04 de junho, 2004 - 07h22 GMT (04h22 Brasília)
O presidente da Venezuela, Hugo Chávez, afirmou estar pronto para o referendo sobre a sua permanência no poder. "Eu aceito, eu aceito", disse Chávez em um discurso em rede nacional de televisão.
Na quinta-feira, as autoridades eleitorais do país anunciaram que a oposição recolheu mais de 2,4 milhões de assinaturas, suficientes para forçar a realização do referendo.
"Espero que algumas pessoas percebam – caso elas ainda estejam confusas – que Hugo Chávez não é o tirano que dizem ser", afirmou o presidente.
Chávez disse que a votação será possível graças às mudanças constitucionais que ele promoveu e que o anúncio é uma vitória da democracia na Venezuela.
Celebração
Na quinta-feira, simpatizantes da oposição foram às ruas de Caracas com fogos de artifício para comemorar a decisão favorável ao referendo.
Mas, em seu discurso, Chávez criticou a oposição por celebrar cedo demais, dizendo que "a batalha de verdade apenas começou" e que está "disposto a vencê-la".
James Menendez, correspondente da BBC em Caracas, afirmou que o aparente ímpeto de Chávez de apoiar o referendo representa uma mudança de discurso.
No passado, o presidente manifestou dúvidas de que a oposição conseguisse reunir os 2,436 milhões de assinaturas necessários para a realização do plebiscito.

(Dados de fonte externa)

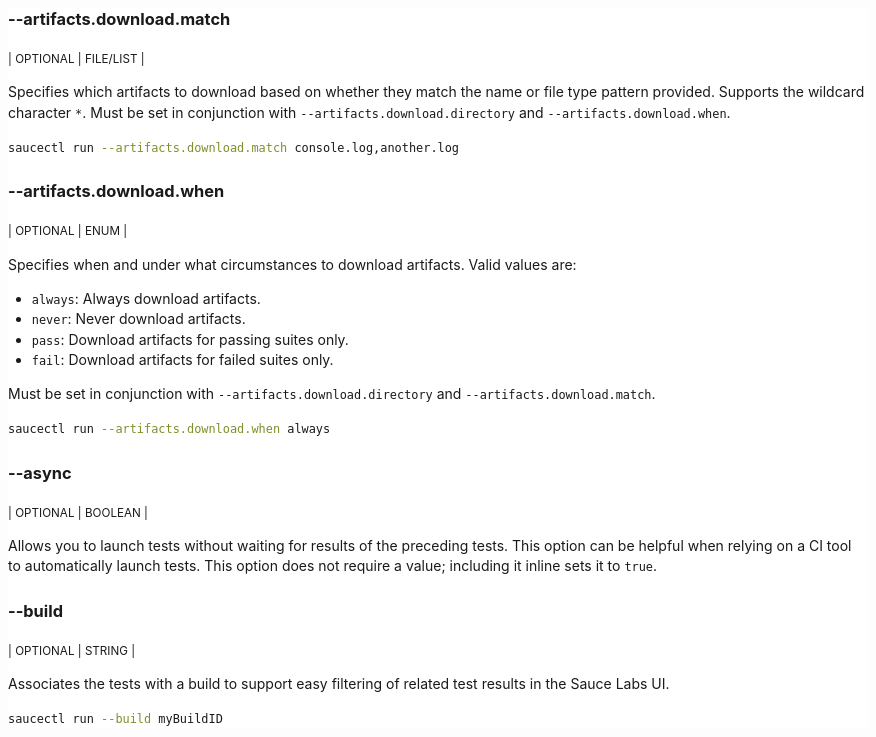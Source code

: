 </div>

### <span className="cli">--artifacts.download.match</span>

<div className="cli-desc">
<p><small>| OPTIONAL | FILE/LIST |</small></p>

Specifies which artifacts to download based on whether they match the name or file type pattern provided. Supports the wildcard character `*`. Must be set in conjunction with `--artifacts.download.directory` and `--artifacts.download.when`.

```bash
saucectl run --artifacts.download.match console.log,another.log
```

</div>

### <span className="cli">--artifacts.download.when</span>

<div className="cli-desc">
<p><small>| OPTIONAL | ENUM |</small></p>

Specifies when and under what circumstances to download artifacts. Valid values are:

- `always`: Always download artifacts.
- `never`: Never download artifacts.
- `pass`: Download artifacts for passing suites only.
- `fail`: Download artifacts for failed suites only.

Must be set in conjunction with `--artifacts.download.directory` and `--artifacts.download.match`.

```bash
saucectl run --artifacts.download.when always
```

</div>

### <span className="cli">--async</span>

<div className="cli-desc">
<p><small>| OPTIONAL | BOOLEAN |</small></p>

Allows you to launch tests without waiting for results of the preceding tests. This option can be helpful when relying on a CI tool to automatically launch tests. This option does not require a value; including it inline sets it to `true`.

</div>

### <span className="cli">--build</span>

<div className="cli-desc">
<p><small>| OPTIONAL | STRING |</small></p>

Associates the tests with a build to support easy filtering of related test results in the Sauce Labs UI.

```bash
saucectl run --build myBuildID
```

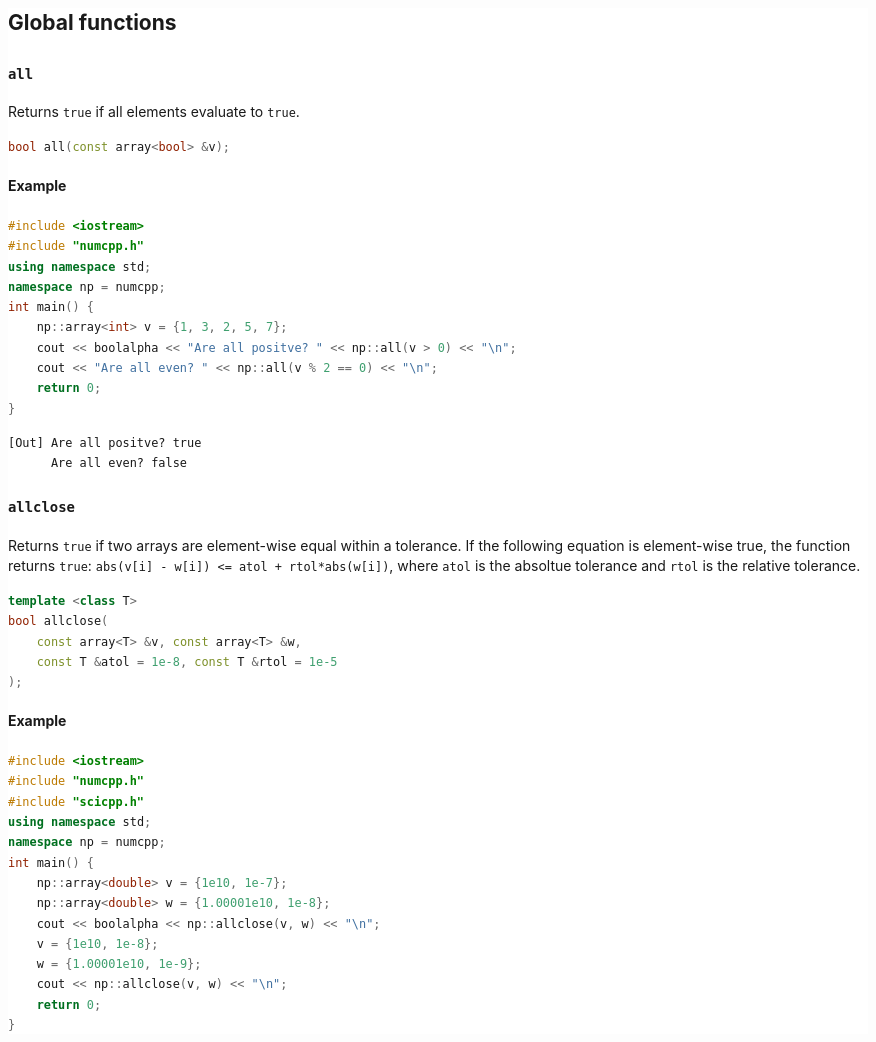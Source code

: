## Global functions

### `all`

Returns `true` if all elements evaluate to `true`.
```cpp
bool all(const array<bool> &v);
```

#### Example

```cpp
#include <iostream>
#include "numcpp.h"
using namespace std;
namespace np = numcpp;
int main() {
    np::array<int> v = {1, 3, 2, 5, 7};
    cout << boolalpha << "Are all positve? " << np::all(v > 0) << "\n";
    cout << "Are all even? " << np::all(v % 2 == 0) << "\n";
    return 0;
}
```

```
[Out] Are all positve? true
      Are all even? false
```

### `allclose`

Returns `true` if two arrays are element-wise equal within a tolerance. If the 
following equation is element-wise true, the function returns `true`:
`abs(v[i] - w[i]) <= atol + rtol*abs(w[i])`, where `atol` is the absoltue 
tolerance and `rtol` is the relative tolerance.
```cpp
template <class T>
bool allclose(
    const array<T> &v, const array<T> &w,
    const T &atol = 1e-8, const T &rtol = 1e-5
);
```

#### Example

```cpp
#include <iostream>
#include "numcpp.h"
#include "scicpp.h"
using namespace std;
namespace np = numcpp;
int main() {
    np::array<double> v = {1e10, 1e-7};
    np::array<double> w = {1.00001e10, 1e-8};
    cout << boolalpha << np::allclose(v, w) << "\n";
    v = {1e10, 1e-8};
    w = {1.00001e10, 1e-9};
    cout << np::allclose(v, w) << "\n";
    return 0;
}
```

Quando a primeira petição foi apresentada, Chávez disse que se tratava de uma fraude.
Na quinta-feira, o diretor do Conselho Nacional Eleitoral, Jorge Rodríguez, afirmou que, apesar de os resultados da contagem não serem definitivos, eles apontam para uma "tendência clara" que deve ser confirmada.
A data para o referendo ainda não foi marcada, mas, de acordo com o correspondente da BBC, o plebiscito pode ocorrer no dia 8 de agosto.
Segundo Menendez, essa questão é agora fundamental, pois se o referendo se realizar depois de 19 de agosto e apontar uma derrota de Chávez, seu vice-presidente pode assumir sem necessidade de novas eleições – o que também seria uma derrota para a oposição.